## Task brief
Scan the listing below. Copy each line that contains "pointers".

## Material for this task

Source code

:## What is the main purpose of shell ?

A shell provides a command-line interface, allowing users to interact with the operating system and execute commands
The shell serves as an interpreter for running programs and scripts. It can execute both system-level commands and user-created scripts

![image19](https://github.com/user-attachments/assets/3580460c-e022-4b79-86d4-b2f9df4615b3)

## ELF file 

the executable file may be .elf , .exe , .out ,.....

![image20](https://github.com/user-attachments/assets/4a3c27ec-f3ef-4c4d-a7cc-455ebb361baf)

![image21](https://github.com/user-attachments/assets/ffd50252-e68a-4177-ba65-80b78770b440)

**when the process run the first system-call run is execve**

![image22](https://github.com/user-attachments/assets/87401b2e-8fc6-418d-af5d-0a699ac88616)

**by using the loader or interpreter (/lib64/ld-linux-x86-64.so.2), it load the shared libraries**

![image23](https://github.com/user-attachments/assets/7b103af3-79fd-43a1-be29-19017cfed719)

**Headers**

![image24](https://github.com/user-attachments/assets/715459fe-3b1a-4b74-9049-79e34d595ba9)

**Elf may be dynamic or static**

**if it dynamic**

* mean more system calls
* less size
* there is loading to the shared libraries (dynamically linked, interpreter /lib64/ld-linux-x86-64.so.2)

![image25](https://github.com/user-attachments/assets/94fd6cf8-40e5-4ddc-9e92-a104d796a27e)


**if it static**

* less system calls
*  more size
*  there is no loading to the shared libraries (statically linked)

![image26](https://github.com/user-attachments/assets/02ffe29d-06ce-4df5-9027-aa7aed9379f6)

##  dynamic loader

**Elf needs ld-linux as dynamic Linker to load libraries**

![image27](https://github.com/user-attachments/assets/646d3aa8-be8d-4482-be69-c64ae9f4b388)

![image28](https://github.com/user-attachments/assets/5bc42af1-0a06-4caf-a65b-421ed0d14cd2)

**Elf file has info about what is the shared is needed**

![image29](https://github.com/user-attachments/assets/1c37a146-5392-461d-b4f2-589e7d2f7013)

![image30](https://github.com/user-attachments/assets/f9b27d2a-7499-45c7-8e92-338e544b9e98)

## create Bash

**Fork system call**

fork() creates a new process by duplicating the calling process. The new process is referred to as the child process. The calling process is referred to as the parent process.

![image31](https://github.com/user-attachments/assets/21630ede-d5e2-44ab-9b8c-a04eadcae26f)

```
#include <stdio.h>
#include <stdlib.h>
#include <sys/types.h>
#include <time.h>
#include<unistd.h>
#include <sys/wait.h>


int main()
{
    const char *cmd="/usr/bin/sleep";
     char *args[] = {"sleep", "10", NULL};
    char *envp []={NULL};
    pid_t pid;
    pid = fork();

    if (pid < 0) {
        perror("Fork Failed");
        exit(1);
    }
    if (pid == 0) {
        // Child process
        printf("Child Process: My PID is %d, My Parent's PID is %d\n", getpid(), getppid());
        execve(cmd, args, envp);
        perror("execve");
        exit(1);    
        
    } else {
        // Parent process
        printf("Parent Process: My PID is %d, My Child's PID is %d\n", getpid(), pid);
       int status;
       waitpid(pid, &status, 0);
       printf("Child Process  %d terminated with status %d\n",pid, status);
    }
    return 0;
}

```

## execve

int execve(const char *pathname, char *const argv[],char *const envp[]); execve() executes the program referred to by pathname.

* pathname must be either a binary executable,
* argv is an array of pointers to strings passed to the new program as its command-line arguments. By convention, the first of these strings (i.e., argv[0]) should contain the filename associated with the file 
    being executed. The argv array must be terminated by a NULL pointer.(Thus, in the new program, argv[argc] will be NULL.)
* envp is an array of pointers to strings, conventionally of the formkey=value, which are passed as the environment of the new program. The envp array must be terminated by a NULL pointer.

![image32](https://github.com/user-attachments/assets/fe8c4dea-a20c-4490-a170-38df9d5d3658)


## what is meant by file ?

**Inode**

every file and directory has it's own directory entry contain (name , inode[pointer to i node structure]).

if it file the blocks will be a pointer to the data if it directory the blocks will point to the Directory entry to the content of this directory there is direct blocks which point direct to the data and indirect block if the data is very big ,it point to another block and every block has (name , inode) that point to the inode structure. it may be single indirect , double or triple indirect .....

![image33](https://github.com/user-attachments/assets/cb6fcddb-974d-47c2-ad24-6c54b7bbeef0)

## Response to this exercise
* argv is an array of pointers to strings passed to the new program as its command-line arguments. By convention, the first of these strings (i.e., argv[0]) should contain the filename associated with the file 
* envp is an array of pointers to strings, conventionally of the formkey=value, which are passed as the environment of the new program. The envp array must be terminated by a NULL pointer.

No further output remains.